When Fear Becomes Phobia

The doctors call it panic disorder.  I’m trying to medicate away an existential crisis.

It’s not working.

I work all day, and get half drunk at night.

Waking to soundless dark, I stare.

In time, the curtain edges will grow light,

Until I see what’s always there.

There’s been a programme on Channel 4 recently called, “Les Revenents”.  In English, “The Returned”.  The Returned are those returned from death to life.  My husband was an avid fan.  I couldn’t watch it.  It wasn’t just because they were dead.  It was because they were dead and returned to life, their death a mistake, a mishap, reversible. Something that will never happen. Not to me, and not to you. And that’s why I couldn’t watch it.

There’s a difference between knowledge and belief.  Up until recently, I’ve always known I was going to die.  The fear would grip me and squeeze my heart from my chest to my mouth. A scream caught in the throat, my body, convulsing with the pressure and the pain, flung across the room. When I was two, I had an asthma attack that almost killed me.  And on first waking, I threw my doll into the face of the doctor.  And twenty five years later, I’m still that doll.

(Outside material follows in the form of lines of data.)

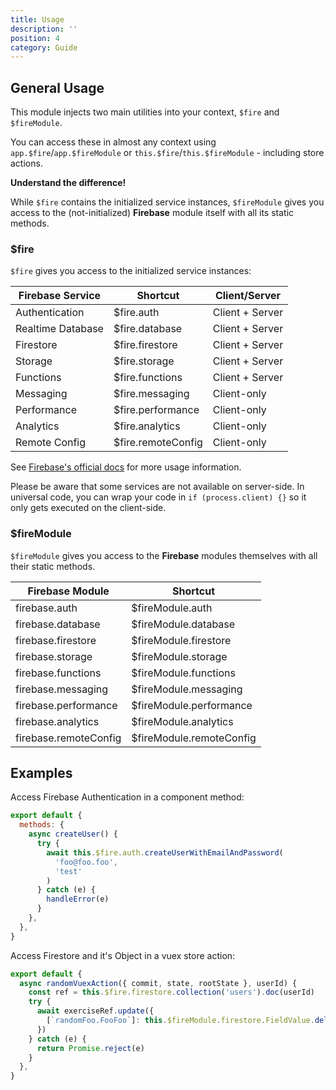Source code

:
 ```yaml
---
title: Usage
description: ''
position: 4
category: Guide
---
```


## General Usage

This module injects two main utilities into your context, `$fire` and `$fireModule`.

You can access these in almost any context using `app.$fire`/`app.$fireModule` or `this.$fire`/`this.$fireModule` - including store actions.

<alert>
<p><b>Understand the difference!</b></p>
While <code>$fire</code> contains the initialized service instances, <code>$fireModule</code> gives you access to the (not-initialized) <b>Firebase</b> module itself with all its static methods.
</alert>

### $fire

`$fire` gives you access to the initialized service instances:

| Firebase Service  | Shortcut           | Client/Server   |
| ----------------- | ------------------ | --------------- |
| Authentication    | $fire.auth         | Client + Server |
| Realtime Database | $fire.database     | Client + Server |
| Firestore         | $fire.firestore    | Client + Server |
| Storage           | $fire.storage      | Client + Server |
| Functions         | $fire.functions    | Client + Server |
| Messaging         | $fire.messaging    | Client-only     |
| Performance       | $fire.performance  | Client-only     |
| Analytics         | $fire.analytics    | Client-only     |
| Remote Config     | $fire.remoteConfig | Client-only     |

See [Firebase's official docs](https://firebase.google.com/docs/) for more usage information.

<alert type="warning">
Please be aware that some services are not available on server-side. In universal code, you can wrap your code in <code>if (process.client) {}</code> so it only gets executed on the client-side.
</alert>

### $fireModule

`$fireModule` gives you access to the **Firebase** modules themselves with all their static methods.

| Firebase Module       | Shortcut                 |
| --------------------- | ------------------------ |
| firebase.auth         | $fireModule.auth         |
| firebase.database     | $fireModule.database     |
| firebase.firestore    | $fireModule.firestore    |
| firebase.storage      | $fireModule.storage      |
| firebase.functions    | $fireModule.functions    |
| firebase.messaging    | $fireModule.messaging    |
| firebase.performance  | $fireModule.performance  |
| firebase.analytics    | $fireModule.analytics    |
| firebase.remoteConfig | $fireModule.remoteConfig |

## Examples

Access Firebase Authentication in a component method:

```js
export default {
  methods: {
    async createUser() {
      try {
        await this.$fire.auth.createUserWithEmailAndPassword(
          'foo@foo.foo',
          'test'
        )
      } catch (e) {
        handleError(e)
      }
    },
  },
}
```

Access Firestore and it's Object in a vuex store action:

```js
export default {
  async randomVuexAction({ commit, state, rootState }, userId) {
    const ref = this.$fire.firestore.collection('users').doc(userId)
    try {
      await exerciseRef.update({
        [`randomFoo.FooFoo`]: this.$fireModule.firestore.FieldValue.delete(),
      })
    } catch (e) {
      return Promise.reject(e)
    }
  },
}
```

Unresting death, a whole day nearer now,
Making all thought impossible but how
And where and when I shall myself die.
Arid interrogation: yet the dread
Of dying, and being dead,
Flashes afresh to hold and horrify.

But my heart would return to my chest.  It was needed.  Life was happening. It had to be lived.  The small victories and failures of every day would bring me back to clockwork human, walking, talking and being alive in the world. Arguments to be had, worries to worry over. Futures to think of, anniversaries to drink of, dishes to be done and cats to be fed.   A car almost hitting me would quicken the pace. I’d pull back from the road and swear and shake my fist and then carry on my way.  I smoked cigarettes and watched TV and visited cemeteries and went to funerals and took flights and slept.

A week ago, I was crossing the road to work and a hearse passed by. My legs turned to jelly, I felt myself dissociating, leaving my own body. (Maybe this is why there’s a belief in the spirit, the out of body experience.  Sheer, cold fear forcing the ghost from the host).  It’s not the first time that’s happened lately.  Do you know what else elicited such a response? Father Ted.  I turned it on at 3am to help me sleep after another night of panic attacks had rendered me a shivering wreck and had to switch it off again because Dermot Morgan is dead and I will be too.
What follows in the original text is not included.